WHAT IS NEEDED: Every entry in the following listing must be restated word for word, though not its pictures.

INPUT DATA:

---

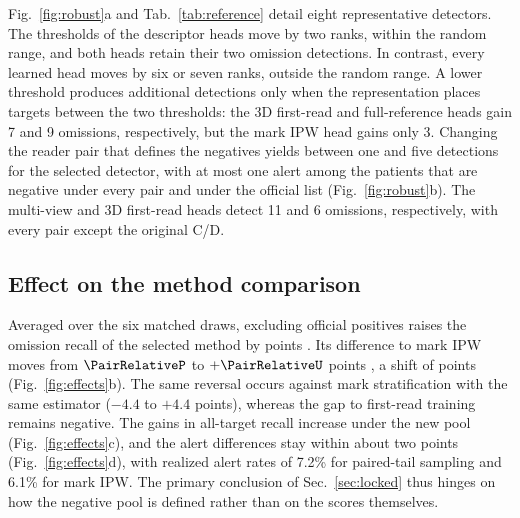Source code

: Fig.~\ref{fig:robust}a and Tab.~\ref{tab:reference} detail eight representative detectors. The thresholds of the descriptor heads move by two ranks, within the random range, and both heads retain their two omission detections. In contrast, every learned head moves by six or seven ranks, outside the random range. A lower threshold produces additional detections only when the representation places targets between the two thresholds: the 3D first-read and full-reference heads gain 7 and 9 omissions, respectively, but the mark IPW head gains only 3. Changing the reader pair that defines the negatives yields between one and five detections for the selected detector, with at most one alert among the \RoleTest{} patients that are negative under every pair and under the official list (Fig.~\ref{fig:robust}b). The multi-view and 3D first-read heads detect 11 and 6 omissions, respectively, with every pair except the original C/D.

\begin{table}[t]
\centering\small
\setlength{\tabcolsep}{3pt}
\caption{\textbf{Fixed scores under two negative pools.} Each cell gives the count under the C/D cutoff $\to$ the count after excluding official-positive patients. Omit.: of 42 omissions; All: of 276 targets; Alert: of 90 common-negative test patients. Drop: cutoff drop in ranks of the original pool.}
\label{tab:reference}

\end{table}

\subsection{Effect on the method comparison}

Averaged over the six matched draws, excluding official positives raises the omission recall of the selected method by \PairChange{} points \PairChangeCI{}. Its difference to mark IPW moves from $\PairRelativeP$ to $+\PairRelativeU$ points \PairRelativeUCI{}, a shift of \ReferenceInteraction{} points \ReferenceInteractionCI{} (Fig.~\ref{fig:effects}b). The same reversal occurs against mark stratification with the same estimator ($-4.4$ to $+4.4$ points), whereas the gap to first-read training remains negative. The gains in all-target recall increase under the new pool (Fig.~\ref{fig:effects}c), and the alert differences stay within about two points (Fig.~\ref{fig:effects}d), with realized alert rates of 7.2\% for paired-tail sampling and 6.1\% for mark IPW. The primary conclusion of Sec.~\ref{sec:locked} thus hinges on how the negative pool is defined rather than on the scores themselves.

---

TASK OUTPUT:
Source code

: Fig.~\ref{fig:robust}a and Tab.~\ref{tab:reference} detail eight representative detectors. The thresholds of the descriptor heads move by two ranks, within the random range, and both heads retain their two omission detections. In contrast, every learned head moves by six or seven ranks, outside the random range. A lower threshold produces additional detections only when the representation places targets between the two thresholds: the 3D first-read and full-reference heads gain 7 and 9 omissions, respectively, but the mark IPW head gains only 3. Changing the reader pair that defines the negatives yields between one and five detections for the selected detector, with at most one alert among the \RoleTest{} patients that are negative under every pair and under the official list (Fig.~\ref{fig:robust}b). The multi-view and 3D first-read heads detect 11 and 6 omissions, respectively, with every pair except the original C/D.

\begin{table}[t]
\centering\small
\setlength{\tabcolsep}{3pt}
\caption{\textbf{Fixed scores under two negative pools.} Each cell gives the count under the C/D cutoff $\to$ the count after excluding official-positive patients. Omit.: of 42 omissions; All: of 276 targets; Alert: of 90 common-negative test patients. Drop: cutoff drop in ranks of the original pool.}
\label{tab:reference}

\end{table}

\subsection{Effect on the method comparison}

Averaged over the six matched draws, excluding official positives raises the omission recall of the selected method by \PairChange{} points \PairChangeCI{}. Its difference to mark IPW moves from $\PairRelativeP$ to $+\PairRelativeU$ points \PairRelativeUCI{}, a shift of \ReferenceInteraction{} points \ReferenceInteractionCI{} (Fig.~\ref{fig:effects}b). The same reversal occurs against mark stratification with the same estimator ($-4.4$ to $+4.4$ points), whereas the gap to first-read training remains negative. The gains in all-target recall increase under the new pool (Fig.~\ref{fig:effects}c), and the alert differences stay within about two points (Fig.~\ref{fig:effects}d), with realized alert rates of 7.2\% for paired-tail sampling and 6.1\% for mark IPW. The primary conclusion of Sec.~\ref{sec:locked} thus hinges on how the negative pool is defined rather than on the scores themselves.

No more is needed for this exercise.